Serotonin was found to be present in neoplastic or tumor cells and the 5HT2-like receptor was found to be present on tumor cells. It has been demonstrated that like activated T cells, tumor cell proliferation can be regulated by serotonin receptor agonists and antagonists as well as by inhibition of serotonin synthesis.
In nervous tissue, serotonin (5-hydroxytryptamine, 5HT) is synthesized by hydroxylation and decarboxylation of tryptophan and is stored in granules (35-36). It is released in response to appropriate stimuli and binds to specific receptors on neighboring cells activating second messenger pathways (37-39). The rate limiting step in serotonin synthesis is the level of tryptophan hydroxylase activity. A specific enzyme inhibitor of tryptophan hydroxylase, p-chlorophenylalanine (pCPA), has been employed to deplete serotonin levels within cells (40-41). Human cervical carcinoma cells (ME-180) were treated with pCPA for 48 hr in the presence or absence of 5-OH-tryptophan and analyzed for 5HT content or for rates of cell proliferation.
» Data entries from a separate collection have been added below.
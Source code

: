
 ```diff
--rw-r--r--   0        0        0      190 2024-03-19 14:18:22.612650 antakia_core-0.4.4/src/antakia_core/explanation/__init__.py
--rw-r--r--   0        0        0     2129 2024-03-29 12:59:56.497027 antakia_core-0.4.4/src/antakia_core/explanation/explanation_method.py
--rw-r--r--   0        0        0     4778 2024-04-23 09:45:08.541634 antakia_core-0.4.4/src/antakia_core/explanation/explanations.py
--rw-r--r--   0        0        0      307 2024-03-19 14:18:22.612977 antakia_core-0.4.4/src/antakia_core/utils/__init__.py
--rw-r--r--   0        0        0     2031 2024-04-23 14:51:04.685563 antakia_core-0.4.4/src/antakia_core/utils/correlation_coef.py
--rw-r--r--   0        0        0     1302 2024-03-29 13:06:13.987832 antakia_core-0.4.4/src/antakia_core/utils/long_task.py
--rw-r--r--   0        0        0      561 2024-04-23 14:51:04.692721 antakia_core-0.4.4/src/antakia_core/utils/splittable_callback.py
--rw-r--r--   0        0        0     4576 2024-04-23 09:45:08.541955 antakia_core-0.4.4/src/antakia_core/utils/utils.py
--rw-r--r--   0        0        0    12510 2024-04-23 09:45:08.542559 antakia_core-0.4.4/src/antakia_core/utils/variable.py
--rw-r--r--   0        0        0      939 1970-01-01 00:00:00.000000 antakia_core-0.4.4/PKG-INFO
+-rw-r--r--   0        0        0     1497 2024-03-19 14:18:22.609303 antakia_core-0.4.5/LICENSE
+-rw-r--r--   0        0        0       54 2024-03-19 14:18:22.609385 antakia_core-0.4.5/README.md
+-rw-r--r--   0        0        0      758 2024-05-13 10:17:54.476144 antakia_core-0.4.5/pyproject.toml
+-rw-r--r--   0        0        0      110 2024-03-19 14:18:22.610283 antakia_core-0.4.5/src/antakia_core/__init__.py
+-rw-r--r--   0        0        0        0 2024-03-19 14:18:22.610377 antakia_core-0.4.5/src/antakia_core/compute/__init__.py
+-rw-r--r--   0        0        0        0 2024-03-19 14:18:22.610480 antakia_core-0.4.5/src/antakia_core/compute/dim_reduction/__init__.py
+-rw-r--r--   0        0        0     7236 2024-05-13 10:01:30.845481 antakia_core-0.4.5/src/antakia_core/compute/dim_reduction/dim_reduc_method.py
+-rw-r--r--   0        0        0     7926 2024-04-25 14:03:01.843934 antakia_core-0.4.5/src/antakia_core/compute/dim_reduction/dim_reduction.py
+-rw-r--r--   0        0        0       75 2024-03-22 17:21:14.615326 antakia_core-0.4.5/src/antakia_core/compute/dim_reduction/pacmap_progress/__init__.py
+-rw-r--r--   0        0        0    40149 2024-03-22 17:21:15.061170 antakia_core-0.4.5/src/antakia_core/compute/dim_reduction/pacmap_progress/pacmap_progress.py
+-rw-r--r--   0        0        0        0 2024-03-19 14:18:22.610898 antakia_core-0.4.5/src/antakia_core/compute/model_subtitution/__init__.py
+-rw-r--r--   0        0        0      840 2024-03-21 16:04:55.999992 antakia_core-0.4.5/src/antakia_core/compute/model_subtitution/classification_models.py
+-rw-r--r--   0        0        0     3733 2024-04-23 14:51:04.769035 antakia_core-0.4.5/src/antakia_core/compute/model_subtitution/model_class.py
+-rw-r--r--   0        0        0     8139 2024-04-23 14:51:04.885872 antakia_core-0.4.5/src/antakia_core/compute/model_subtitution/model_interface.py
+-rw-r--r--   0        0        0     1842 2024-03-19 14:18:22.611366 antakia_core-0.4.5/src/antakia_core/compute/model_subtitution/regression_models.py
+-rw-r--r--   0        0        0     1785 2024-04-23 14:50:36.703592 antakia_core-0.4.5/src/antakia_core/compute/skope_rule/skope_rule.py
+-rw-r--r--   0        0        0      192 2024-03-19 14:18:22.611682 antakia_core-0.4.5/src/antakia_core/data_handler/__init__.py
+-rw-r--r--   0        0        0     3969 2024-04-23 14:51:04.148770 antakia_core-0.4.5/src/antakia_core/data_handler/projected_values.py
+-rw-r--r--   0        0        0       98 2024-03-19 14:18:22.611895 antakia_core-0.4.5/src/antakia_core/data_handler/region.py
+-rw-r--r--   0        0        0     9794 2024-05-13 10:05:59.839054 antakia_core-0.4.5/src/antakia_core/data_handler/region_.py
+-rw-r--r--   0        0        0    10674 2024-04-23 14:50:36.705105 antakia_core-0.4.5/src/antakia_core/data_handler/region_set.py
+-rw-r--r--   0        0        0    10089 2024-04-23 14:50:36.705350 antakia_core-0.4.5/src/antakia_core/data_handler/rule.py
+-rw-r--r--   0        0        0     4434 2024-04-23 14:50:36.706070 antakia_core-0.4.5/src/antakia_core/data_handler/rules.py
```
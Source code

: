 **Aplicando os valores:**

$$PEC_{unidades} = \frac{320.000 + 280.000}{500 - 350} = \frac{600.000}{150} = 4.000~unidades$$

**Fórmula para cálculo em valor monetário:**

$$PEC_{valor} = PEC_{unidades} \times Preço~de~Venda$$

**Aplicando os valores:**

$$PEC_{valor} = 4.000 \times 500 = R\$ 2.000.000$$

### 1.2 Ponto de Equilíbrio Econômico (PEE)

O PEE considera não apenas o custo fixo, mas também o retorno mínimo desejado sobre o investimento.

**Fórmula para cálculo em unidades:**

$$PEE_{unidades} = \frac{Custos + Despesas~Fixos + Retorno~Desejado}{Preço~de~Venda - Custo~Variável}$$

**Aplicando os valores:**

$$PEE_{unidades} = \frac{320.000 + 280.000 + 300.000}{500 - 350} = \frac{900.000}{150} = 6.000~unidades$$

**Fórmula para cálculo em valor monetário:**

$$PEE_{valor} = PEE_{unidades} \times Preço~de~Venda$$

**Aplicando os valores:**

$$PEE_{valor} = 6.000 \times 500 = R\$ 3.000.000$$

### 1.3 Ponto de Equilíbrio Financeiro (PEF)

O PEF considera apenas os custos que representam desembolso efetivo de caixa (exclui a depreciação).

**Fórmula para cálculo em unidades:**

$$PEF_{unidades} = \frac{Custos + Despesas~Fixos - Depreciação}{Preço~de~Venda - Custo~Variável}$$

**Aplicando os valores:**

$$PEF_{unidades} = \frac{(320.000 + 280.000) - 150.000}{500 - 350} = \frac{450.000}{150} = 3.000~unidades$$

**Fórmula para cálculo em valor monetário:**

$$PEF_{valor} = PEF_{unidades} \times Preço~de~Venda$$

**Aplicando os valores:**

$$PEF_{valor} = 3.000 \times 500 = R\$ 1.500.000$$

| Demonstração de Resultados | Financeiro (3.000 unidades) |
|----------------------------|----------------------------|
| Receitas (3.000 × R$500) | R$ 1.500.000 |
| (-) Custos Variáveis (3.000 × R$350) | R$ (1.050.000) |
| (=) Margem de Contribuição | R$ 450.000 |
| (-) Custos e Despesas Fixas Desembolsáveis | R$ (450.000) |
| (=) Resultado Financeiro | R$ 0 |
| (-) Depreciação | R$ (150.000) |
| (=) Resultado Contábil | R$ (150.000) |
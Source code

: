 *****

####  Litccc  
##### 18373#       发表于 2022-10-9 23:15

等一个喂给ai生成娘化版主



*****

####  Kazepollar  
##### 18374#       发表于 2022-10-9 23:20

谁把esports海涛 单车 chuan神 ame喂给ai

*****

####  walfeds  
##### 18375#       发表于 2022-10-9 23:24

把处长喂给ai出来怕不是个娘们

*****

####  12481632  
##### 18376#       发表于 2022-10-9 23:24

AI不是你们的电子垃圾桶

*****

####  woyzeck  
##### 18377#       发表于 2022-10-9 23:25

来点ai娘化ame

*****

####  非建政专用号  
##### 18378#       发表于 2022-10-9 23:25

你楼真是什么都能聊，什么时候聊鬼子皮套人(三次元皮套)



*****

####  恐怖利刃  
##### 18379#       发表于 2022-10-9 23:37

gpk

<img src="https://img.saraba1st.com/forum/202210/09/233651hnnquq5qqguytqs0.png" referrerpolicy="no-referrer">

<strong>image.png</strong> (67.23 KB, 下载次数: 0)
Cultured cells contained 13 ± 2 pmol/mg protein 5HT which was reduced to 4 ± 1 pmol/mg protein 5HT after treatment with pCPA. Similarly, media from cultured cells contained 44 nM 5HT which was reduced to 10 nM by culturing with pCPA. Addition of 5-OH-tryptophan restored 5HT levels to that of control cells. Treatment of ME-180 cells with pCPA also reduced H-TdR incorporation by 70%. Inhibition was also largely reversed by 5-OH-tryptophan (Table VIII). Several additional tumor cells lines and normal diploid cell lines were also analyzed for 5HT content and cultured for 48 hr in the presence of pCPA to reduce 5HT levels (table IX). The concentration of 5HT in cell extracts ranged between 10-40 pmol/mg protein. 5-OH-tryptophan, the precursor of 5HT, was not detectable in cell extracts. Culturing cells in the presence of pCPA inhibited cell proliferation in 5 of 6 tumor cell lines examined but did not significantly affect proliferation of normal diploid
cells. Addition of 5-OH-tryptophan to cell cultures treated with pCPA largely reversed inhibition of proliferation in tumor cell cultures but did not appreciably affect proliferation in cultures of normal diploid cells . Thus , depletion of 5HT resulted in inhibition of tumor cell proliferation but not normal cell proliferation and restoration of 5HT levels by addition of 5-OH-tryptophah restored proliferation in these cells.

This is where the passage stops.